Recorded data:
[Start of Attachment]
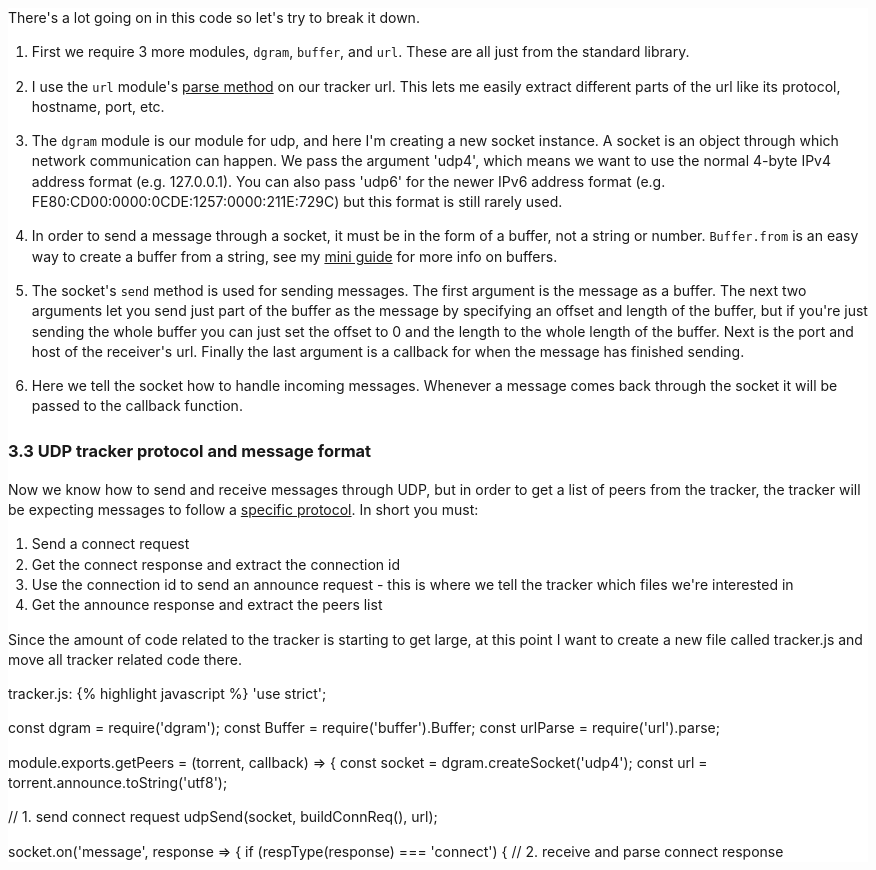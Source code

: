 There's a lot going on in this code so let's try to break it down.

1. First we require 3 more modules, `dgram`, `buffer`, and `url`. These are all
just from the standard library.

2. I use the `url` module's [parse method](https://nodejs.org/docs/latest/api/url.html#url_url_parse_urlstr_parsequerystring_slashesdenotehost)
on our tracker url. This lets me easily extract different parts of the url like
its protocol, hostname, port, etc.

3. The `dgram` module is our module for udp, and here I'm creating a new socket
instance. A socket is an object through which network communication can happen.
We pass the argument 'udp4', which means we want to use the normal 4-byte IPv4
address format (e.g. 127.0.0.1). You can also pass 'udp6' for the newer IPv6
address format (e.g. FE80:CD00:0000:0CDE:1257:0000:211E:729C) but this format
is still rarely used.

4. In order to send a message through a socket, it must be in the form of a
buffer, not a string or number. `Buffer.from` is an easy way to create a buffer
from a string, see my [mini guide](/2016/05/17/nodejs-buffer-tutorial.html) for more info on buffers.

5. The socket's `send` method is used for sending messages. The first argument is
the message as a buffer. The next two arguments let you send just part of the
buffer as the message by specifying an offset and length of the buffer, but if
you're just sending the whole buffer you can just set the offset to 0 and the
length to the whole length of the buffer. Next is the port and host of the
receiver's url. Finally the last argument is a callback for when the message
has finished sending.

6. Here we tell the socket how to handle incoming messages. Whenever a message
comes back through the socket it will be passed to the callback function.

<a name="udp-tracker-protocol-and-message-format"></a>

### 3.3 UDP tracker protocol and message format

Now we know how to send and receive messages through UDP, but in order to get
a list of peers from the tracker, the tracker will be expecting messages to
follow a [specific protocol](http://www.bittorrent.org/beps/bep_0015.html). In
short you must:

1. Send a connect request
2. Get the connect response and extract the connection id
3. Use the connection id to send an announce request - this is where we tell
the tracker which files we're interested in
4. Get the announce response and extract the peers list

Since the amount of code related to the tracker is starting to get large, at
this point I want to create a new file called tracker.js and move all tracker
related code there.

tracker.js:
{% highlight javascript %}
'use strict';

const dgram = require('dgram');
const Buffer = require('buffer').Buffer;
const urlParse = require('url').parse;

module.exports.getPeers = (torrent, callback) => {
  const socket = dgram.createSocket('udp4');
  const url = torrent.announce.toString('utf8');

  // 1. send connect request
  udpSend(socket, buildConnReq(), url);

  socket.on('message', response => {
    if (respType(response) === 'connect') {
      // 2. receive and parse connect response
[End of Attachment]
Directions for this task
Once the line with "const socket = dgram.createSocket('udp4');" is located in the data above, repeat it and every later line through the end, exactly.

Solution for this problem
  const socket = dgram.createSocket('udp4');
  const url = torrent.announce.toString('utf8');

  // 1. send connect request
  udpSend(socket, buildConnReq(), url);

  socket.on('message', response => {
    if (respType(response) === 'connect') {
      // 2. receive and parse connect response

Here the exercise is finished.